Banks are feeling increased pressure these days, as deposit flows outstrip loan growth. In fact, for the first time since 2007, the industry's core loan to deposit ratio (excluding large time deposits) has fallen below 100%. That increases pressure on NIM, where banks feel obligated to take deposits to retain customer relationships even as loan growth remains tepid. Such low loan growth has also resulted in increased loan competition, as only a small portion of clients needs or wants to take out a loan so spread compression is also evident. Over the next 6 months to 2Ys, these pressures will remain, so look for securities balances to continue to increase until deposit flows subside or loan growth picks up again. At this point, most lenders we talk to say every loan opportunity they see seems to have at least 3 other banks involved and actively competing to win the business.

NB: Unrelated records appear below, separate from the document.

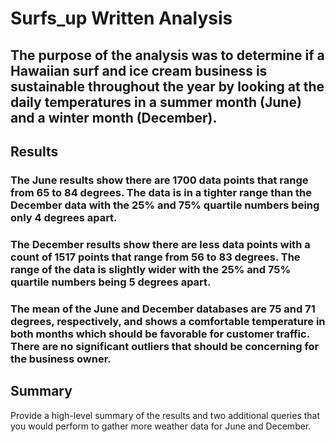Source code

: # Surfs_up Written Analysis

## The purpose of the analysis was to determine if a Hawaiian surf and ice cream business is sustainable throughout the year by looking at the daily temperatures in a summer month (June) and a winter month (December).

## Results 
### The June results show there are 1700 data points that range from 65 to 84 degrees. The data is in a tighter range than the December data with the 25% and 75% quartile numbers being only 4 degrees apart.


### The December results show there are less data points with a count of 1517 points that range from 56 to 83 degrees. The range of the data is slightly wider with the 25% and 75% quartile numbers being 5 degrees apart.
### The mean of the June and December databases are 75 and 71 degrees, respectively, and shows a comfortable temperature in both months which should be favorable for customer traffic. There are no significant outliers that should be concerning for the business owner. 

## Summary
Provide a high-level summary of the results and two additional queries that you would perform to gather more weather data for June and December.
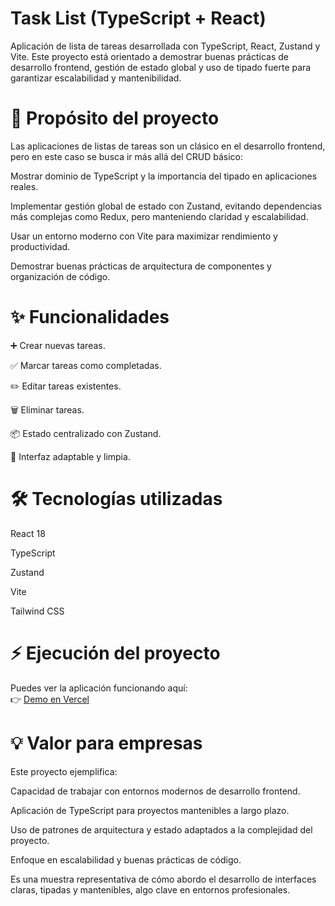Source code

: # Task List (TypeScript + React)

Aplicación de lista de tareas desarrollada con TypeScript, React, Zustand y Vite.
Este proyecto está orientado a demostrar buenas prácticas de desarrollo frontend, gestión de estado global y uso de tipado fuerte para garantizar escalabilidad y mantenibilidad.

# 🚀 Propósito del proyecto

Las aplicaciones de listas de tareas son un clásico en el desarrollo frontend, pero en este caso se busca ir más allá del CRUD básico:

Mostrar dominio de TypeScript y la importancia del tipado en aplicaciones reales.

Implementar gestión global de estado con Zustand, evitando dependencias más complejas como Redux, pero manteniendo claridad y escalabilidad.

Usar un entorno moderno con Vite para maximizar rendimiento y productividad.

Demostrar buenas prácticas de arquitectura de componentes y organización de código.

# ✨ Funcionalidades

➕ Crear nuevas tareas.

✅ Marcar tareas como completadas.

✏️ Editar tareas existentes.

🗑️ Eliminar tareas.

📦 Estado centralizado con Zustand.

🎨 Interfaz adaptable y limpia.

# 🛠️ Tecnologías utilizadas

React 18

TypeScript 

Zustand 

Vite 

Tailwind CSS 

# ⚡ Ejecución del proyecto

Puedes ver la aplicación funcionando aquí:  
👉 [Demo en Vercel](https://task-list-typescript.vercel.app)

# 💡 Valor para empresas

Este proyecto ejemplifica:

Capacidad de trabajar con entornos modernos de desarrollo frontend.

Aplicación de TypeScript para proyectos mantenibles a largo plazo.

Uso de patrones de arquitectura y estado adaptados a la complejidad del proyecto.

Enfoque en escalabilidad y buenas prácticas de código.

Es una muestra representativa de cómo abordo el desarrollo de interfaces claras, tipadas y mantenibles, algo clave en entornos profesionales.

We also uncovered some interesting facts from a recent RMA survey on ALM practices at community banks. It found that 71% of banks had seen more scrutiny during recent examinations around liquidity and interest rate risk; 66% shocked interest rates by 400bp or more; 29% did not use an interest rate forecast; 38% did not include a cashflow proforma in ALM meetings and 59% did not discuss local economic conditions, despite the fact that most loans were originated locally.
Finally, you might have missed the fact that FASB is considering eliminating the held to maturity (HTM) designation entirely for investment securities. All we can say is haven't banker's seen enough change and have enough on their plates to deal with already without the need for this and the inevitable cascade of "unintended consequences" that will certainly follow?